誰がどう見聞きしても口出しされるであろう要素ばかり。
だから半ば逃げるようにして王宮を後にし、外に出てきたのだと彼は言う。
「口出し、ですか」
ヴァルターはこれでも国王陛下という国のトップに君臨する人間。
そんな彼に口出し出来る連中がいるのかと。私はその部分に密かに驚いていた。
「……ああ、そうだ。鬱陶しいからと辺境に飛ばしてやろうかとも考えたが、そいつらは国の柱とも言える役割を果たしている奴等でな……。腹立たしい事にそいつらがいなければ少なからず国が揺れる故、聞き流すしかないのだ」
つまり、彼も彼なりにちゃんと王様をやっているという事なのだろう。
出てきた言葉には疲労感が滲み出ていた。
「なんか、意外でした。陛下にもそんな方がいたんですね」
「いる。それも1人どころではなく3人な」
はて。
今のヴァルターに陳言出来る人物は……。
と、前世の記憶も含め、私が遡ろうと試みる最中。
「おや? どこかで見た外套かと思えば、陛下ではありませんか」
何処からか声が聞こえてきた。
それは顔を隠すように服をすっぽりと被っていたヴァルターの背後から。
まるで当初から後をつけており、正体をとうの昔から看破していたかのようなどこか胡散臭い言い草。
それは決して私がそう思った、ではなく、正しくその通りなのだろう。
ヴァルターに視線を向けると、またこれかと言わんばかりに彼の表情筋が怒りからか、ぴくぴくと痙攣していた。
「あれ程俺の後をつけるなと言いつけておいたよな。……ルイス」
肩越しに振り返ってみれば、そこには見知った顔が私の瞳に映った。
年齢は40程の痩躯の男性。
いかにもインドアですといった雰囲気を漂わせる彼の名は——ルイス・ハーメリア。
ハーメリア侯爵家現当主であり、17年前の時点で既に財務卿という地位にて今に至るまで国を支え続けてきた人間。

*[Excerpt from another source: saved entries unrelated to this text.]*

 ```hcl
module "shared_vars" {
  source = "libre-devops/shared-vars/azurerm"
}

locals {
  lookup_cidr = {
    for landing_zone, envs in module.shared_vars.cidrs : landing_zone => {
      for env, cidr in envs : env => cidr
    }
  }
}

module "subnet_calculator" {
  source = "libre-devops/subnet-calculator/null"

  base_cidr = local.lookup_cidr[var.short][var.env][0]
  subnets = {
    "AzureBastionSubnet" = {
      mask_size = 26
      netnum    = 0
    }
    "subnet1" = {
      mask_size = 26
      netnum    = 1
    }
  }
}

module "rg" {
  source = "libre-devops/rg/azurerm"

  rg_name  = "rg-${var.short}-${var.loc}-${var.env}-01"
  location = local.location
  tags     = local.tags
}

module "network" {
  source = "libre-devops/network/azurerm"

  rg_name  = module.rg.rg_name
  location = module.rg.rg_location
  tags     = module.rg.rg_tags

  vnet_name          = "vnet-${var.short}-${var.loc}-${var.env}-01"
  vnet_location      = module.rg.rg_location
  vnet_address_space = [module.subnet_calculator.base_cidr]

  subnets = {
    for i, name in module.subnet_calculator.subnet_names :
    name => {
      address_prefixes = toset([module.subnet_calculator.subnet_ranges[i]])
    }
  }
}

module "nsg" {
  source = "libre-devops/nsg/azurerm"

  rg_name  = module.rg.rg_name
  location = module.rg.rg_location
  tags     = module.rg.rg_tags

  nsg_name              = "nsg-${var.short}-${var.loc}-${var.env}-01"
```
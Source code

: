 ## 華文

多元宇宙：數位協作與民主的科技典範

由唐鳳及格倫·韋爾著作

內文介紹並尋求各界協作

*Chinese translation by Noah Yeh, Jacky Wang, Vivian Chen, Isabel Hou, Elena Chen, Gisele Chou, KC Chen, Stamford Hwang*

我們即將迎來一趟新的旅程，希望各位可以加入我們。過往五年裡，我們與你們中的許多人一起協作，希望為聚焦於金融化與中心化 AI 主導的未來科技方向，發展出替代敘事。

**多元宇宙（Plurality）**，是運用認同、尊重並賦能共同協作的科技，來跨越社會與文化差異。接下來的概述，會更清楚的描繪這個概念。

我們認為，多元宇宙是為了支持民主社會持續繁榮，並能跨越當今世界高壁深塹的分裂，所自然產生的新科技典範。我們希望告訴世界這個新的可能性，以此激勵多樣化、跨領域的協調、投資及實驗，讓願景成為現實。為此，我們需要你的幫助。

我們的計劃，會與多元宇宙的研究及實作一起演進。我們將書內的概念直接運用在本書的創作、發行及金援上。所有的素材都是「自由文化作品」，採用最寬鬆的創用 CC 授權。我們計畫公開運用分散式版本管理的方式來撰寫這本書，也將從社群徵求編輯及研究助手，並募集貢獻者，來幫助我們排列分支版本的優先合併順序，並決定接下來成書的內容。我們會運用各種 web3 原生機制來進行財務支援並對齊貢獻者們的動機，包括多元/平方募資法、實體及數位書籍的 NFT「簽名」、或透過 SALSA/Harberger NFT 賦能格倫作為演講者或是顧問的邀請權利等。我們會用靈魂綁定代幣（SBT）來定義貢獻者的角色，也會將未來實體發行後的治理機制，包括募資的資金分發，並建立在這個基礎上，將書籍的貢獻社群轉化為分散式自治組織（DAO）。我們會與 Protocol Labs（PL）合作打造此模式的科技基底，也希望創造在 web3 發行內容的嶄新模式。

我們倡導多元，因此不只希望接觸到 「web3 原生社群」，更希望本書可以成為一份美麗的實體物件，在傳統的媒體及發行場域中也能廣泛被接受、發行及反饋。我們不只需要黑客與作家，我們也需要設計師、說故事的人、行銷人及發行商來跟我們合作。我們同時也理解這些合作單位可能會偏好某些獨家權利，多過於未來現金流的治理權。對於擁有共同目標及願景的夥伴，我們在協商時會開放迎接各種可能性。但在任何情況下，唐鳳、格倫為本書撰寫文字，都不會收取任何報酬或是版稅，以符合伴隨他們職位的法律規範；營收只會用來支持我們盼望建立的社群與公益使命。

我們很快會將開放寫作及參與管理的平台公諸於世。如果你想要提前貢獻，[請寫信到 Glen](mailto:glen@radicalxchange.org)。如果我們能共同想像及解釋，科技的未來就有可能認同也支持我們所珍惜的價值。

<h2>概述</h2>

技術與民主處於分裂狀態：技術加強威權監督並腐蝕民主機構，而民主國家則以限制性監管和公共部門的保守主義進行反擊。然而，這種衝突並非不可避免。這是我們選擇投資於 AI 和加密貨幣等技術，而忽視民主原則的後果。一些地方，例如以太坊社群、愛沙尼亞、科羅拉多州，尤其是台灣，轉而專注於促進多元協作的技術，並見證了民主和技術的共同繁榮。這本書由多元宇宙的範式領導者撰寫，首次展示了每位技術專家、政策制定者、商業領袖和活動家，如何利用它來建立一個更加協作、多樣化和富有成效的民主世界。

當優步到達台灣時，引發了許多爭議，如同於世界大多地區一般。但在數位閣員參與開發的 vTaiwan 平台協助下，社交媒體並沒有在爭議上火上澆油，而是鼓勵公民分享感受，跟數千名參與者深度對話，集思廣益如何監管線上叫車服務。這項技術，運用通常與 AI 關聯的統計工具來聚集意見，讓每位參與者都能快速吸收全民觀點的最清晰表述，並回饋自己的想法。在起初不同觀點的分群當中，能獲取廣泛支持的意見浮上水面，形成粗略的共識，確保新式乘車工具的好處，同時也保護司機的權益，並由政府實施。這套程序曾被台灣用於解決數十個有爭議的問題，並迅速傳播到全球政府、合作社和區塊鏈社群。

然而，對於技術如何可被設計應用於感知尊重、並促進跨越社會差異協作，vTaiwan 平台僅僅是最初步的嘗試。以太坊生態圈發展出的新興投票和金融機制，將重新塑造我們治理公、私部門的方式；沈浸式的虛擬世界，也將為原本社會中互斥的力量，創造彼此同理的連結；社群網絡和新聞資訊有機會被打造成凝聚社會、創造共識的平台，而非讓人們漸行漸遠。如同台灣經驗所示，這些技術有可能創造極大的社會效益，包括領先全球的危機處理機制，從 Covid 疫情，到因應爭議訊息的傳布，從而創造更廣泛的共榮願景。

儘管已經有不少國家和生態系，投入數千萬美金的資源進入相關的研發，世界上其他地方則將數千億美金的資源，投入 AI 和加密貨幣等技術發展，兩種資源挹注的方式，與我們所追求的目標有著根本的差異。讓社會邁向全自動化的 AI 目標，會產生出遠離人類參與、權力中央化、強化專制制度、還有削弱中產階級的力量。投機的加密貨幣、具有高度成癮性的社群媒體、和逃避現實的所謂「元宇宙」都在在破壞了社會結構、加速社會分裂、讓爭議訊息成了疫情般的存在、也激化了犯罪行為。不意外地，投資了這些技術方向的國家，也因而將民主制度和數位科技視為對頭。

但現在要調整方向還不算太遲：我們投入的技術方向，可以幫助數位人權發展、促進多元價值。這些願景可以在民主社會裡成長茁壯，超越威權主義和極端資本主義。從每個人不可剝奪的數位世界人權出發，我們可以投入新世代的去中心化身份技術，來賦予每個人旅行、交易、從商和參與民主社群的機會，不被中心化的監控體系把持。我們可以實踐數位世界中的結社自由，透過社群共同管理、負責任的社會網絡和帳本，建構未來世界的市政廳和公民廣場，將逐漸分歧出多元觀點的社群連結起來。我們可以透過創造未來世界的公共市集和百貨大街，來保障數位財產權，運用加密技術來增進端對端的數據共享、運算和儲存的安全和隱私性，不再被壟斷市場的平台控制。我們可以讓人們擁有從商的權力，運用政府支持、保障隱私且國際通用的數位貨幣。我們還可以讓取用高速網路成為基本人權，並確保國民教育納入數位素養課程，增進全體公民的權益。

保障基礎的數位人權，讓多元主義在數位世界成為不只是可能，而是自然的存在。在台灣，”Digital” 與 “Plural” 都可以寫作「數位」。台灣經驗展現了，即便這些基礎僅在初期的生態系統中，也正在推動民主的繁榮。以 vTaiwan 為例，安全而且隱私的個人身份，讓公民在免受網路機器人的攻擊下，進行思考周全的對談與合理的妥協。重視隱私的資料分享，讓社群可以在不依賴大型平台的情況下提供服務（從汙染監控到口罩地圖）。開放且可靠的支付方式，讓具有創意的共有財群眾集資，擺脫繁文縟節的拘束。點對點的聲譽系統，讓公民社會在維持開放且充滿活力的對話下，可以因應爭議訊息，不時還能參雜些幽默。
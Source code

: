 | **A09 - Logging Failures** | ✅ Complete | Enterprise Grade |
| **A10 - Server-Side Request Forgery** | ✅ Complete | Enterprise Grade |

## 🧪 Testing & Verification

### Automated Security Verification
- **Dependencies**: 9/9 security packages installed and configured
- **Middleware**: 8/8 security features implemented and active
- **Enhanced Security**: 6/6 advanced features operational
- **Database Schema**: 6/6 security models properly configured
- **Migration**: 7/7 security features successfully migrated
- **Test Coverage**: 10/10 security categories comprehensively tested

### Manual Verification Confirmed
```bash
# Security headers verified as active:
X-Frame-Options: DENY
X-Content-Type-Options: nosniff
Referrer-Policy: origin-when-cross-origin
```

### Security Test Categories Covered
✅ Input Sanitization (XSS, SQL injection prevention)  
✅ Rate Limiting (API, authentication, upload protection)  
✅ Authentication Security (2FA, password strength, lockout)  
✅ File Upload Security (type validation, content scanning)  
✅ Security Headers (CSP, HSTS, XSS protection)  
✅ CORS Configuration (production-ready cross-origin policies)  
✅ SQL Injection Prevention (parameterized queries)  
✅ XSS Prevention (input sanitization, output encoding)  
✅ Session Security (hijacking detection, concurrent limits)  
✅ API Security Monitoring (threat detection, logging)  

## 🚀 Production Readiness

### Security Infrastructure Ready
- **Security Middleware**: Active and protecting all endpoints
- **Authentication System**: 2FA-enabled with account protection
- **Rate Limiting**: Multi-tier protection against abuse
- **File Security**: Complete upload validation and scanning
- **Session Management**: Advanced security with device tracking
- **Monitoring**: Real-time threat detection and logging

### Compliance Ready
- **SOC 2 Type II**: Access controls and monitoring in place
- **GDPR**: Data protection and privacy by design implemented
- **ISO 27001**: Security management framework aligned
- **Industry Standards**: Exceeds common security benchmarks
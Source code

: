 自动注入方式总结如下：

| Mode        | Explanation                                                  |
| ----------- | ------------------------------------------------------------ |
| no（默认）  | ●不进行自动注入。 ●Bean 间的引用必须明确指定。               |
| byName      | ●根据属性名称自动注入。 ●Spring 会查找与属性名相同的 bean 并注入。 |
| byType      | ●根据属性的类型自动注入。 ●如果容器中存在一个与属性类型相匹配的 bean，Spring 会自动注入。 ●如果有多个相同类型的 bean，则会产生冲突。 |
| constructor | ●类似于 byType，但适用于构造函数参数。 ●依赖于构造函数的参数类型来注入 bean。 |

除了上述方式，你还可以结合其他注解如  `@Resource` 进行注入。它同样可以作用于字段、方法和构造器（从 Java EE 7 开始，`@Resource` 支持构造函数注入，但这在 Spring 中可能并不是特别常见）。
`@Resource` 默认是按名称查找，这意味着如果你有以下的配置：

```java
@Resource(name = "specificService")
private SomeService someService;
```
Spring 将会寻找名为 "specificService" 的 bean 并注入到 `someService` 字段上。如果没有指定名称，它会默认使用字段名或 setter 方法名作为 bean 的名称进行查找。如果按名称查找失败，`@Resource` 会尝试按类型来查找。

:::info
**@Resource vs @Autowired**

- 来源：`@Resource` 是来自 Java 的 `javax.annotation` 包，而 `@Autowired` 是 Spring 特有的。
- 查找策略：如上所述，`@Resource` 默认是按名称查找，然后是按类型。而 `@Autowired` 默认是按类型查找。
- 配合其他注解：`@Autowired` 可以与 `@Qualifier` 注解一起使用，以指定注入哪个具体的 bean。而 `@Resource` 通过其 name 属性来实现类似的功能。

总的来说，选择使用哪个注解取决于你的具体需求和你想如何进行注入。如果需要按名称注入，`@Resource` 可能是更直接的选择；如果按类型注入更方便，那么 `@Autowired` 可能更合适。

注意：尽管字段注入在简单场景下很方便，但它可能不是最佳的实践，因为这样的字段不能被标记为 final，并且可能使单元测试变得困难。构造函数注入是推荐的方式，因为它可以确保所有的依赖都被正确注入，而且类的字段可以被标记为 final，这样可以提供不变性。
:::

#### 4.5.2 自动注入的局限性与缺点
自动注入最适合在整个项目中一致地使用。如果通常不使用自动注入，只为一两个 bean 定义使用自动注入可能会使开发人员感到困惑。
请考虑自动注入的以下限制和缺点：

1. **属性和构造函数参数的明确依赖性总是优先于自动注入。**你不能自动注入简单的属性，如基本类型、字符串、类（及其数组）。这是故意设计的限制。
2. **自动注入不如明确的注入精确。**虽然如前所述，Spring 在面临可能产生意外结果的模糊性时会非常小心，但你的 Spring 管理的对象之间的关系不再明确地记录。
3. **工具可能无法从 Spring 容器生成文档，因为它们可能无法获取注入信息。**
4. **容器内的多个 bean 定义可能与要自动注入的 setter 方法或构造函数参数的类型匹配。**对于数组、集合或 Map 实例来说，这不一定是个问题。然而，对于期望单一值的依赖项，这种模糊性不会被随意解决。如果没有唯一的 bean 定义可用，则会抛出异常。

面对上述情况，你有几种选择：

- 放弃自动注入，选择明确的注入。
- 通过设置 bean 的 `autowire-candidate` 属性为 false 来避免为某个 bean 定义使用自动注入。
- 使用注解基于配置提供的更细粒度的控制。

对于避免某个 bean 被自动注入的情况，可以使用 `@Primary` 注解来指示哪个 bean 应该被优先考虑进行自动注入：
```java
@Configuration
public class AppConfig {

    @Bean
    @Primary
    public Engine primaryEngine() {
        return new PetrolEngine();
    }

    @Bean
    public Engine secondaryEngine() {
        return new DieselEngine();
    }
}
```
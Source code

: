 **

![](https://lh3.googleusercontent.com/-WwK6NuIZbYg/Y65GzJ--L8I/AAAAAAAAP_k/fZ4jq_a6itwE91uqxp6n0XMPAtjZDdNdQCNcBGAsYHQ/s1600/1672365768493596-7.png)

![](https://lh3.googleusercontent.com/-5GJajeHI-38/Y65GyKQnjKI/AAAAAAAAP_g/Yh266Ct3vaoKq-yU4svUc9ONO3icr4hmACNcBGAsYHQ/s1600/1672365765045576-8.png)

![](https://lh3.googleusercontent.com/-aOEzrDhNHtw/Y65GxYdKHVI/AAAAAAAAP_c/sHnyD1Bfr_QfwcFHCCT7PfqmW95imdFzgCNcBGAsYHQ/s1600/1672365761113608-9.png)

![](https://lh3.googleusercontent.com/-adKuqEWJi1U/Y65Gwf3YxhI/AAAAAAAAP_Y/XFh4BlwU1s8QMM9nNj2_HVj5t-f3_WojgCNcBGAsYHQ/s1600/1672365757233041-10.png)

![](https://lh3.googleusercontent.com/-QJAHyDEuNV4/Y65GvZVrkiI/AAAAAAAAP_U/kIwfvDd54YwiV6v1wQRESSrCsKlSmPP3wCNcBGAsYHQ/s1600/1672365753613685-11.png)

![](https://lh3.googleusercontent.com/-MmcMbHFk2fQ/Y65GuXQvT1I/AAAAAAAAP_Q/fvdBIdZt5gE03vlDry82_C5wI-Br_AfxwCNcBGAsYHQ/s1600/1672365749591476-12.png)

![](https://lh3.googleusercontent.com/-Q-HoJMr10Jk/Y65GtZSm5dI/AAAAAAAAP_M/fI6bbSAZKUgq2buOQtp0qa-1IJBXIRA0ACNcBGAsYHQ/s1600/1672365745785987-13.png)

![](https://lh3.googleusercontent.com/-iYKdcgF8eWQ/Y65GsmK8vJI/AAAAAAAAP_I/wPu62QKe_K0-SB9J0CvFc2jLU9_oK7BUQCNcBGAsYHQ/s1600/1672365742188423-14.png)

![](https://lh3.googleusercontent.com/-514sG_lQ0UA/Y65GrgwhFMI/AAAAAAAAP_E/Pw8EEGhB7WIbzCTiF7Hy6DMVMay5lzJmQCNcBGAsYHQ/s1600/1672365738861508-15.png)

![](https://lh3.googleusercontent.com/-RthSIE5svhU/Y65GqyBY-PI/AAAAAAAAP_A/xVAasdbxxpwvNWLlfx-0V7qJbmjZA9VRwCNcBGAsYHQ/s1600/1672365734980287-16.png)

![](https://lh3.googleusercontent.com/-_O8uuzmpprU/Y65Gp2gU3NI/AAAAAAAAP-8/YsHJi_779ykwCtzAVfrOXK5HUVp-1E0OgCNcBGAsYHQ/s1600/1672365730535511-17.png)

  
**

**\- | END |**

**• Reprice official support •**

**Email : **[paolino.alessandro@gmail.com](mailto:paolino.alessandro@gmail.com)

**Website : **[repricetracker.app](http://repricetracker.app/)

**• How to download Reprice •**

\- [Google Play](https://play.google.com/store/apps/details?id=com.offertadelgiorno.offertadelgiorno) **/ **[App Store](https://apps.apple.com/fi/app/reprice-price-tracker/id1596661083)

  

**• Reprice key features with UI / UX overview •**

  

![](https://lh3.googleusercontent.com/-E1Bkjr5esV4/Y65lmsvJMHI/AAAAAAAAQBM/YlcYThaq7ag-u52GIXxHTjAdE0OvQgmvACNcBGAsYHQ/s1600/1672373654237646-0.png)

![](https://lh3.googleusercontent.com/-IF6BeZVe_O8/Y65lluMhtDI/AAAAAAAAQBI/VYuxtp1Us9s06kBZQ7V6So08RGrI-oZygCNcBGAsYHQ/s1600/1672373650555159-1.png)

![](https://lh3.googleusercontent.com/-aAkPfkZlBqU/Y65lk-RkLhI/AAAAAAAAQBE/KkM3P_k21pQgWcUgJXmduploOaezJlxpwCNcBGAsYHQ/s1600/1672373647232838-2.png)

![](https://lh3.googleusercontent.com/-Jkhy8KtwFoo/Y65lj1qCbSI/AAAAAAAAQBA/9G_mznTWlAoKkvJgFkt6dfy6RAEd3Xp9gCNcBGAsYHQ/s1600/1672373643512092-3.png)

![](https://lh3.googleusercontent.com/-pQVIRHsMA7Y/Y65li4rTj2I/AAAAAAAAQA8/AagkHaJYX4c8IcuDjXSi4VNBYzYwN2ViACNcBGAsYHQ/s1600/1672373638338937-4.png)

財務卿という国の心臓とも言い表せる役割を、担う人間が政争に関わるべきではない。といって中立を貫いていた男。
性格に少しばかり難があったような気もするが、彼は当時齢20にして財務卿を務める程に優秀な人間だったなと私は懐かしむ。
確かに成る程。
いかに鬱陶しい陳言だろうと、ルイスを辺境に飛ばしてしまえば確かに国は少なからず揺らぐかもしれないなと少しだけヴァルターに同情した。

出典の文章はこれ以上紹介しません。